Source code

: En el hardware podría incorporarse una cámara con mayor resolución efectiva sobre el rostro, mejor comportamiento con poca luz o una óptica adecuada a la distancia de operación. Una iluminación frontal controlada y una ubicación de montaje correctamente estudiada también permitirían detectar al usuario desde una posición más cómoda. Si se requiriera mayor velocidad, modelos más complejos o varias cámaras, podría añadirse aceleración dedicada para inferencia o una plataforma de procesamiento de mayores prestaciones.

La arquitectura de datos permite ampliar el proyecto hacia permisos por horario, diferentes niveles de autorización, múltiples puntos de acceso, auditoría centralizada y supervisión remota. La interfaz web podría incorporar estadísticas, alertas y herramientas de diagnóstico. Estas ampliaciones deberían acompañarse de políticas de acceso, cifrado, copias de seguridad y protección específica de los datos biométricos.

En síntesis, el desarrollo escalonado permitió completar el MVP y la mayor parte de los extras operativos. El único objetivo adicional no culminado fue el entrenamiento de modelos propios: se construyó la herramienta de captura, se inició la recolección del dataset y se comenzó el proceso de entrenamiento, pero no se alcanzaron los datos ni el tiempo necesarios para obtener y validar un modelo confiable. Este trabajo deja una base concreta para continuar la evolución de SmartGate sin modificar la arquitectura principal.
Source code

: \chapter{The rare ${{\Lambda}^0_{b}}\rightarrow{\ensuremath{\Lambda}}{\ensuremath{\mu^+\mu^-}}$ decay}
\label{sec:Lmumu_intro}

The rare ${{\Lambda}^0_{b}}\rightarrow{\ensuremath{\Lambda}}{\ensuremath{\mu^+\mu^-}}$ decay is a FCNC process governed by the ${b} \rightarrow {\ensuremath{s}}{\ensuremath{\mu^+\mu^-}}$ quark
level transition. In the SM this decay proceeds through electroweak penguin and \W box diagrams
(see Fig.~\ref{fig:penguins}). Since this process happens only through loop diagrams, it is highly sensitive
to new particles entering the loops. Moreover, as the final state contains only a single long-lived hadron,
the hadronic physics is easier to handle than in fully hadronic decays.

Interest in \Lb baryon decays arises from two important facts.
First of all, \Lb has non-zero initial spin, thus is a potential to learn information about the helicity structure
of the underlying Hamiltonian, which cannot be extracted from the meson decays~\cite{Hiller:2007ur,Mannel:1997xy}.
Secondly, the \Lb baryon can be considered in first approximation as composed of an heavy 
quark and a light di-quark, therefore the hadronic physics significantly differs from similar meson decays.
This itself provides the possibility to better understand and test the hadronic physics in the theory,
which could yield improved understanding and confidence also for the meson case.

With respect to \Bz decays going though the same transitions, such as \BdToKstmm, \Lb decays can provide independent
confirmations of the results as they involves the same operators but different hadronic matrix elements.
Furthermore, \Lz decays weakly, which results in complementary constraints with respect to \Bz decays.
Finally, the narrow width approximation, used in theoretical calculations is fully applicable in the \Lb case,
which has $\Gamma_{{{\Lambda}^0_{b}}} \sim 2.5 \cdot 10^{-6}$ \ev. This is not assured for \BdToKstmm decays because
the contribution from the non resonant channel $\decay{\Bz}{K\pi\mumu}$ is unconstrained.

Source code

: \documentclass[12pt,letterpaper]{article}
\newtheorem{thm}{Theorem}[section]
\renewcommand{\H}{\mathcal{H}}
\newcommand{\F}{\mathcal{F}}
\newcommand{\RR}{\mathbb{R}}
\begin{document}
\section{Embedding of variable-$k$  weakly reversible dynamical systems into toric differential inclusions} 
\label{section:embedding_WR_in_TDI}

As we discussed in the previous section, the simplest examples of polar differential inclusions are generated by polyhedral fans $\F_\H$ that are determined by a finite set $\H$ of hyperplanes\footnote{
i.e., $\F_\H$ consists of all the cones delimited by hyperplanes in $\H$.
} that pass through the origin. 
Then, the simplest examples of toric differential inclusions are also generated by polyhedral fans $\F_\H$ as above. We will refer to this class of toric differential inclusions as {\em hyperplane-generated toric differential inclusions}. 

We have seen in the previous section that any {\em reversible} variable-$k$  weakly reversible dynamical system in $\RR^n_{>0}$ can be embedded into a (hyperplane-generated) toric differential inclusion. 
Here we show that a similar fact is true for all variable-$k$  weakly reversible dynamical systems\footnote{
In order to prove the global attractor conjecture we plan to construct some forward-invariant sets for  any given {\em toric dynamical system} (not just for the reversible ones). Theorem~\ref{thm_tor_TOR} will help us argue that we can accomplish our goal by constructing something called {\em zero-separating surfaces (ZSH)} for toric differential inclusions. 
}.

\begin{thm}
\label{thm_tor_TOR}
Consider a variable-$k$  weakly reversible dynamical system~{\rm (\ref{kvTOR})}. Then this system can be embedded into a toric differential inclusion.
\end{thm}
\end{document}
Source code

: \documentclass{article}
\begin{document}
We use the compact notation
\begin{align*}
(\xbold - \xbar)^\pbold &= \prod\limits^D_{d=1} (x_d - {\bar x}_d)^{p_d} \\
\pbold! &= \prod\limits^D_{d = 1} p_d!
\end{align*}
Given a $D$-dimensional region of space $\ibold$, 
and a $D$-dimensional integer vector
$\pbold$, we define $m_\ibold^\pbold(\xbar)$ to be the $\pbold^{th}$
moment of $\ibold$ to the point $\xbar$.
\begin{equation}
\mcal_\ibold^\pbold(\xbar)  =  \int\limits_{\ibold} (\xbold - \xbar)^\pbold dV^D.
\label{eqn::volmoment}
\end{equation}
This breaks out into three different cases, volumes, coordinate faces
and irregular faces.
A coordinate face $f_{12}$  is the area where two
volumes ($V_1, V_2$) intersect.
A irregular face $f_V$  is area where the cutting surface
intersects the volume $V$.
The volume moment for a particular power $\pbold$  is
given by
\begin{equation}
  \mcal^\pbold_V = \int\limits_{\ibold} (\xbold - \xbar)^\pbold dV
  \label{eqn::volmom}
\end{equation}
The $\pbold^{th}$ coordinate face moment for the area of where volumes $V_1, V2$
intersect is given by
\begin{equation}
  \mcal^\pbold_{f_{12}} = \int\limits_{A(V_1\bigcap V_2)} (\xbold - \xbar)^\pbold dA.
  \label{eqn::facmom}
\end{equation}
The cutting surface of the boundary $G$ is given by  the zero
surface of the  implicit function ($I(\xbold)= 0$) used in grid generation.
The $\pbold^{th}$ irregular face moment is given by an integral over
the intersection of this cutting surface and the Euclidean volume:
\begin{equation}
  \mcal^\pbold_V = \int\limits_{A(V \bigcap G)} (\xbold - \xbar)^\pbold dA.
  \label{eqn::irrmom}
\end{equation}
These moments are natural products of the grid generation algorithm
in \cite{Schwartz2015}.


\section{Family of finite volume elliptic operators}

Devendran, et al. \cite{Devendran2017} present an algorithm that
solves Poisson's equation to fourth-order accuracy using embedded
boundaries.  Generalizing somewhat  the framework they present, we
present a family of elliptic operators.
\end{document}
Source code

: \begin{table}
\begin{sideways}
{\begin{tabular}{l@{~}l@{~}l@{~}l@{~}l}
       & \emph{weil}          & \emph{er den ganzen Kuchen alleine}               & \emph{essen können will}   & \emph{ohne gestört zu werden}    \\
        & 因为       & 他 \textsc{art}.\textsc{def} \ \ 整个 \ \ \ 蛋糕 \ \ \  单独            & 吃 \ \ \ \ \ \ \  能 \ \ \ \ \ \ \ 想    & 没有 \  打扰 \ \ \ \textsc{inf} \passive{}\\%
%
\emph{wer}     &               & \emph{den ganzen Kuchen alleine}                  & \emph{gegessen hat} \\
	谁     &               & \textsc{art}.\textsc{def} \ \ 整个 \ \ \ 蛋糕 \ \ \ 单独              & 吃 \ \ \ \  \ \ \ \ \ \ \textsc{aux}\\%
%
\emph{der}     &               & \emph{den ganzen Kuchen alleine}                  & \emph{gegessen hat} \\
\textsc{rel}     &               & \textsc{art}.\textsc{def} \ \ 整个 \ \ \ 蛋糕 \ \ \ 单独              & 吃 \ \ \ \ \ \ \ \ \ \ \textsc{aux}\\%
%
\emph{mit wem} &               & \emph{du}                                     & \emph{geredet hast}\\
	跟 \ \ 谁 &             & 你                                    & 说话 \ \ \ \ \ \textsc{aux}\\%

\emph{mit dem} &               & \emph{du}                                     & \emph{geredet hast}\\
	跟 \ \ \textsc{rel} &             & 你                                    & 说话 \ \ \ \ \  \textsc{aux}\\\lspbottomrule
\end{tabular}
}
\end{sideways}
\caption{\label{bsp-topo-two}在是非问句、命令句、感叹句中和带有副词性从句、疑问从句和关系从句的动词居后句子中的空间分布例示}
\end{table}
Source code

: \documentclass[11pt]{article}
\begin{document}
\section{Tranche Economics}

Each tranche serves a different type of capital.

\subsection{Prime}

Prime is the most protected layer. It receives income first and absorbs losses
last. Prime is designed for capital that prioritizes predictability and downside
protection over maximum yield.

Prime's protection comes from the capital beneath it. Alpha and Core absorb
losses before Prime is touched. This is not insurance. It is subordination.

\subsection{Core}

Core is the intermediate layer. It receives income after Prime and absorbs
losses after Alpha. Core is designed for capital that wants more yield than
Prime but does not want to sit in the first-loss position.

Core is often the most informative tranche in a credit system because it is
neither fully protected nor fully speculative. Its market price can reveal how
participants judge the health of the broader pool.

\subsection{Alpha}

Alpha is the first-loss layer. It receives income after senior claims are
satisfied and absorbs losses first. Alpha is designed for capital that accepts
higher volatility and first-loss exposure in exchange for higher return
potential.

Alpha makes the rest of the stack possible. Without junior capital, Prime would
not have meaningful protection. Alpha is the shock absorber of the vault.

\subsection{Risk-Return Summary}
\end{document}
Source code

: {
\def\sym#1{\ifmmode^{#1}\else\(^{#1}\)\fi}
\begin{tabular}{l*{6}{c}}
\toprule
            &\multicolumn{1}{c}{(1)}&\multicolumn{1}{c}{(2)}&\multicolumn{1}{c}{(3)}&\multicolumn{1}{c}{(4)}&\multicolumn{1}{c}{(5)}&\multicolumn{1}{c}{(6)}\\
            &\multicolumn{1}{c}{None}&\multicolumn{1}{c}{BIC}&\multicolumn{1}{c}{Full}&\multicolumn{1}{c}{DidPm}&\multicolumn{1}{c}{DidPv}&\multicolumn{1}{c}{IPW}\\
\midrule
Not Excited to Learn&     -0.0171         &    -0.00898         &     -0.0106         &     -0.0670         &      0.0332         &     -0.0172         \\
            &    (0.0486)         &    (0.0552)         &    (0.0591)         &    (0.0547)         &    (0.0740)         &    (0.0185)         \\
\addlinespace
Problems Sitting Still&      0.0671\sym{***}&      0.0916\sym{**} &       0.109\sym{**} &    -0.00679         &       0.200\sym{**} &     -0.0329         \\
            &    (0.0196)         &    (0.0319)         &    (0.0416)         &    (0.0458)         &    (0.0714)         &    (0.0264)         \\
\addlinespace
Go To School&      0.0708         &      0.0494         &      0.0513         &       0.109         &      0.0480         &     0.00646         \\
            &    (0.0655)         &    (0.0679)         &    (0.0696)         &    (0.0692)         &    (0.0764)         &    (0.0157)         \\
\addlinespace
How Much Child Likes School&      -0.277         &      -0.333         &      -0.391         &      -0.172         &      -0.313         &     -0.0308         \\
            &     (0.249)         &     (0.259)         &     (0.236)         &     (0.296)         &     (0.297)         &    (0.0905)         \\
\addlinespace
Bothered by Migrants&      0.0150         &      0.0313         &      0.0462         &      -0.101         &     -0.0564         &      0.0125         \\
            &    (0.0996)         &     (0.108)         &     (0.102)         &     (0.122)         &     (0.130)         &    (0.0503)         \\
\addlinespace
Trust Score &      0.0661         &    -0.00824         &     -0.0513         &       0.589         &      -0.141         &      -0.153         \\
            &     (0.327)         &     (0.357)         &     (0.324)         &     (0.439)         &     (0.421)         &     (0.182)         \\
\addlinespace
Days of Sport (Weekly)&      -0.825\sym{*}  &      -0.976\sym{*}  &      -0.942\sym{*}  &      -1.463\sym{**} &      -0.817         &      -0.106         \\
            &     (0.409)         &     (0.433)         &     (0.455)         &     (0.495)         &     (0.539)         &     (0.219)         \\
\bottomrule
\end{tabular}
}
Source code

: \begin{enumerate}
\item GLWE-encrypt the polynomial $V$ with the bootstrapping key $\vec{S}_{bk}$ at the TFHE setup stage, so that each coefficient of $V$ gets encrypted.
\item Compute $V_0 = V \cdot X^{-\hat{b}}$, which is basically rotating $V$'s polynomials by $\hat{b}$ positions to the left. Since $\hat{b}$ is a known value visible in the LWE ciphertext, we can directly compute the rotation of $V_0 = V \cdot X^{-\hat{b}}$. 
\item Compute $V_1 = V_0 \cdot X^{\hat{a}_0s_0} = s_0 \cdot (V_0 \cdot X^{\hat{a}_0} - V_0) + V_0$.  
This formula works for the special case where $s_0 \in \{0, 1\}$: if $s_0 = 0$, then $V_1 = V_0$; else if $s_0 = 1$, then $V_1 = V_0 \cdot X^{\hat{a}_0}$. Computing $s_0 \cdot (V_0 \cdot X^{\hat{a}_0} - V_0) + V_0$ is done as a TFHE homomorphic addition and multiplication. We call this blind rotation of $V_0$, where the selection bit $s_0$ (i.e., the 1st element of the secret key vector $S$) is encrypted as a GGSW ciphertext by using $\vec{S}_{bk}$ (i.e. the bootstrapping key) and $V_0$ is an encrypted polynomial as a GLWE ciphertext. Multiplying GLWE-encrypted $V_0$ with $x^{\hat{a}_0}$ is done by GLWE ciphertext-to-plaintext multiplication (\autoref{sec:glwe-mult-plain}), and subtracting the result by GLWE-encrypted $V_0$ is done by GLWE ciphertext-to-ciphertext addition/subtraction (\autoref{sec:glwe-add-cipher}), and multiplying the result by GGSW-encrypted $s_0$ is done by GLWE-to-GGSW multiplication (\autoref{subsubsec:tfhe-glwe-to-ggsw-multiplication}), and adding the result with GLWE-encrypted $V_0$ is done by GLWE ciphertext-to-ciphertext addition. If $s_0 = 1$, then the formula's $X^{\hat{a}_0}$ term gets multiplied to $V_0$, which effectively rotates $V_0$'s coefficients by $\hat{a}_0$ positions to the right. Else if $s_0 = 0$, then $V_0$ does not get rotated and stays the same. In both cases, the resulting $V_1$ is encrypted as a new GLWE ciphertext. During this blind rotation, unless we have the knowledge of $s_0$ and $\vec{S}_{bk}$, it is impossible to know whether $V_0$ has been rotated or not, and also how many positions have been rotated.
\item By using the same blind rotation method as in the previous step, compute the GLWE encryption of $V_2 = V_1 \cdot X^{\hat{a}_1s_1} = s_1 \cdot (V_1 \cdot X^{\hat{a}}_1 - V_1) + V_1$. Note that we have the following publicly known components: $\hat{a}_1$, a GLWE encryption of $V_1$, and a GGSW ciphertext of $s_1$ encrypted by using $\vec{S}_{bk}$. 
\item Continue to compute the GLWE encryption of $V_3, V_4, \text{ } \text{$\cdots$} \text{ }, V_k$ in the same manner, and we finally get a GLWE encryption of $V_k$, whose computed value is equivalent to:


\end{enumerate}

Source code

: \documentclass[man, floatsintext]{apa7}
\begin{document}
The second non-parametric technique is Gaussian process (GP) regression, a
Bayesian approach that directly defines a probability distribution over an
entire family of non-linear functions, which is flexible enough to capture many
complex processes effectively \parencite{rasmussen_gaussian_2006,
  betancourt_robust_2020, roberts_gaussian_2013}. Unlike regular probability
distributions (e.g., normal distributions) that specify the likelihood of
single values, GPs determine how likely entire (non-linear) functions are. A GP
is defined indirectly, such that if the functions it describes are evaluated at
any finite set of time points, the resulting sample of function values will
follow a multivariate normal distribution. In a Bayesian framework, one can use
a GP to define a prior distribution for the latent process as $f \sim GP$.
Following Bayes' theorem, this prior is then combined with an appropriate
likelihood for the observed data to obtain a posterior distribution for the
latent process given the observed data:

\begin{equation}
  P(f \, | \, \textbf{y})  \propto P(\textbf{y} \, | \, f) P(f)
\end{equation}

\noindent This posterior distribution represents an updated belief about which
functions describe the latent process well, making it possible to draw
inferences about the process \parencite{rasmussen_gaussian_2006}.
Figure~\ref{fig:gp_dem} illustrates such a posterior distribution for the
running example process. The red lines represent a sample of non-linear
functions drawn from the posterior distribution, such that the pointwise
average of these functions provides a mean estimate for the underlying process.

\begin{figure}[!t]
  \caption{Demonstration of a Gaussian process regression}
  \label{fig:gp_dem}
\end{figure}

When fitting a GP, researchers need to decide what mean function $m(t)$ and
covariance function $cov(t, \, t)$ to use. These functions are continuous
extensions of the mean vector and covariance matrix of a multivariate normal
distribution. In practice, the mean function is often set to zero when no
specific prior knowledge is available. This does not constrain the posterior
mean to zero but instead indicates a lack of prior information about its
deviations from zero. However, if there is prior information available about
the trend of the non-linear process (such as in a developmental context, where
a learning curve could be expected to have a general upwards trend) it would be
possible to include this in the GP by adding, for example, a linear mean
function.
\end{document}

**WHAT IS REQUIRED**
The lines above that include "probability" should each be listed.

**EXERCISE SOLUTION**
Bayesian approach that directly defines a probability distribution over an
  betancourt_robust_2020, roberts_gaussian_2013}. Unlike regular probability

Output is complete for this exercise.